In the beginning, there was Microsoft's BackOffice. It was a clearly defined, well-focused suite of server-based programs designed to deliver critical IS functions: file-and-print services (Windows NT Server), database handling (SQL Server), systems management (Systems Management Server--SMS), electronic mail (Mail), and System Network Architecture connectivity (SNA Server). At BackOffice's inception, no other server-based suites were on the market, nor were serious NT-based competitors available for any of the suite's individual products. Microsoft looked at BackOffice, looked at the market, and said, "This is good."
Of course, the definition of the BackOffice suite drifted out of focus almost as soon as it was released. One critical component--Exchange--did not get into the early suite packaging and was grafted onto BackOffice later. Then, just as the suite's outlines sharpened, the Internet craze hit the industry, and suddenly the market demanded Web solutions. In response, Microsoft developed Internet Information Server (IIS) and jammed it into the bulging frame of the BackOffice suite.
When demand for Internet/intranet technology increased, Microsoft responded by developing even more Internet/intranet solutions. As a result, the BackOffice suite continues to grow, so it can encompass Web-based technology such as full-text searching, indexing, Web page replication, and proxy serving. Even as you read this, Microsoft is continuing to pump out Internet/intranet products that inevitably end up in--that's right, you guessed it--the BackOffice suite.

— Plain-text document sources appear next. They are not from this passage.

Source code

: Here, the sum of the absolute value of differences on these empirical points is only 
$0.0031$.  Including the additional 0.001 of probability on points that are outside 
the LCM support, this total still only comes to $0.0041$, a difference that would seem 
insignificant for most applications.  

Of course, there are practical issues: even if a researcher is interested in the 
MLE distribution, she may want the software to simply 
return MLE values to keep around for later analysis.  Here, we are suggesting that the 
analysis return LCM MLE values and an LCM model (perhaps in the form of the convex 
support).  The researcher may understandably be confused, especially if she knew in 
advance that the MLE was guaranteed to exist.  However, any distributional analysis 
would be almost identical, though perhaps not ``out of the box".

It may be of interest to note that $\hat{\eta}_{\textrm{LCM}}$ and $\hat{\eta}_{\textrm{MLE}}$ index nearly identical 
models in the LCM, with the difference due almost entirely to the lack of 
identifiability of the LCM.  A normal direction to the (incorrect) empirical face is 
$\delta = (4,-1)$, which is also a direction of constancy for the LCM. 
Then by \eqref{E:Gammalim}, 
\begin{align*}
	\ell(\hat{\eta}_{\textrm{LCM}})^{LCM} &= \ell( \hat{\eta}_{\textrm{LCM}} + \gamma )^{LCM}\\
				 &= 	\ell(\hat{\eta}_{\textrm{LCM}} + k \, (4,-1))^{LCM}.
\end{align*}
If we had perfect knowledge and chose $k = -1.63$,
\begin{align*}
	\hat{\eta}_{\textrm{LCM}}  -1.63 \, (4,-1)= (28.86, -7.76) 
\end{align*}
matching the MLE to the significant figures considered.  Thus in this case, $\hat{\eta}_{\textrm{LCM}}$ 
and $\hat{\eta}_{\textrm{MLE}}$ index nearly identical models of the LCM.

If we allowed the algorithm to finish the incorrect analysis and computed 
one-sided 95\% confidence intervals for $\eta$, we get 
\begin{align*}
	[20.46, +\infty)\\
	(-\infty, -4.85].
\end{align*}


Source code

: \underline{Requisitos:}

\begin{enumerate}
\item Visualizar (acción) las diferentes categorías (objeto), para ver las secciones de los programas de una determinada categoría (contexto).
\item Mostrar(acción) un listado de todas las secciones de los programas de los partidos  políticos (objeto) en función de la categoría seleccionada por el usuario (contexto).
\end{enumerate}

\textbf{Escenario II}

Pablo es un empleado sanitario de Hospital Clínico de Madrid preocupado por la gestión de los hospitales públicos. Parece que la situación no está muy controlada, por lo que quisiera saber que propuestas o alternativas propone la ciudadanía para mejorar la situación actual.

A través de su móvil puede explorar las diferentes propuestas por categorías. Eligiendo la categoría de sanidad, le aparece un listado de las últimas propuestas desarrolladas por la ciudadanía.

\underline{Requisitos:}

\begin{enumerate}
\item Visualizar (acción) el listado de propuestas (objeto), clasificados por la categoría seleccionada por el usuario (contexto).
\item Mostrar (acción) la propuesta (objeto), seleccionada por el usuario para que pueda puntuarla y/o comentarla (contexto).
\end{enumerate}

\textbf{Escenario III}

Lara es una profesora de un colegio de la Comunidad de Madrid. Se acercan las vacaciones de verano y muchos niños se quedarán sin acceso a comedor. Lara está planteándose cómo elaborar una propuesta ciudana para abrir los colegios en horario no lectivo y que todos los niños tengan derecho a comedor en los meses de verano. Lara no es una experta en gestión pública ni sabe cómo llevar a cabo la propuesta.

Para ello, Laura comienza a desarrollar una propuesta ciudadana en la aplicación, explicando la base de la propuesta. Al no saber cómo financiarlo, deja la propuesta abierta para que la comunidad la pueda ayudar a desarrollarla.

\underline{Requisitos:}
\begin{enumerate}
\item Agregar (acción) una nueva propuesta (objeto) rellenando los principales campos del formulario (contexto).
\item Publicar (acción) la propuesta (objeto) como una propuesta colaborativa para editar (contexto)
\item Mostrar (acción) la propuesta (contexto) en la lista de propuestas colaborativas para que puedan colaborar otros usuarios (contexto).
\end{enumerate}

You can draw several conclusions from this history of the BackOffice suite. For example, you can conclude that Microsoft has been quick to adapt to and address the demands of the computer industry. You can also conclude that the contents of the BackOffice suite have been a moving target since day one and will likely remain a moving target for the foreseeable future. More interestingly, you can conclude that BackOffice has moved from being simply a set of traditional IS services to being a set of Internet/intranet services that happen to include traditional IS services. This shift is fairly significant over a relatively short time.
The Netscape View
Now let's look at Netscape SuiteSpot, a suite that headed in the other direction--from the Internet/intranet environment to the traditional IS environment. The cornerstone of Netscape's suite is its highly respectable, highly reliable Web server product, Enterprise Server. So whereas Microsoft built its initial suite around NT Server, Netscape built its suite around Enterprise Server, adding the capabilities of server-side programming (LiveWire Pro), electronic mail (Mail Server), newsgroup handling (News Server), proxy and replication services (Proxy Server), and full-text indexing and searching (Catalog Server). Although Netscape's suite does not provide a separate, standalone database product (like SQL Server), SuiteSpot does include the Informix Online database and hooks to interface with Oracle, Sybase, and Illustra databases.
SuiteSpot reached the market in the summer of 1996, and since then Netscape has continued to revise the suite's contents, just as Microsoft has continued to revise the contents of BackOffice. The most recent additions to SuiteSpot are the Directory Server and Certificate Server. The Directory Server implements an online database of company and personal information (names, phone numbers, email addresses, contact information, etc.). The Certificate Server lets you create, issue, and manage public-key certificates for improved security. So in many ways, SuiteSpot is as much a moving target as BackOffice.
Netscape is planning additional enhancements to SuiteSpot in 1997. Both the Enterprise Server and Proxy Server are undergoing revision, and as you might suspect, Netscape is adding new modules to the suite. At present, Netscape plans to introduce Messaging Server, for standards-based messaging, Collabra Server, for workgroup-based discussion and information sharing, Calendar Server, for managing meetings and calendars online, and Media Server, for delivering high-quality audio. As you can see from this trend, Netscape is trying to push the suite in the direction of corporate-oriented Internet/intranet technology.
In fact, if you step back and look at the Netscape and Microsoft suites from a distance, you can see that Netscape started with the Internet/intranet functions that Microsoft is striving to develop and release today. Microsoft started with traditional IS functions that Netscape is now trying to inject into its suite. Both suites are running from opposite ends of the same track, probably destined for a head-on collision in the market sometime in 1997.
Point of Entry
Although I could fill page after page arguing how both BackOffice and SuiteSpot are similar in intent and can address the same set of data processing problems, the simple fact is that your view of these suites is very much colored by your own orientation. If you come from a traditional IS environment, you probably see BackOffice as a friendly, familiar suite of tools and programs. Conversely, if you come from the Internet/intranet environment, you probably find comfort in Netscape's Internet-proven approach to computing.
Over time, you can expect your perspective to change. One influence will be the growing overlap between the Microsoft and Netscape suites as they continue to pick up similar functions. Sooner or later, differentiating the two suites will be really difficult. Another significant influence will be the stories you'll hear of companies deploying exciting and successful solutions based on each suite. The bottom line is that NT is a fast-paced evolving market, and all you can count on is change. No wonder both suites are such moving targets.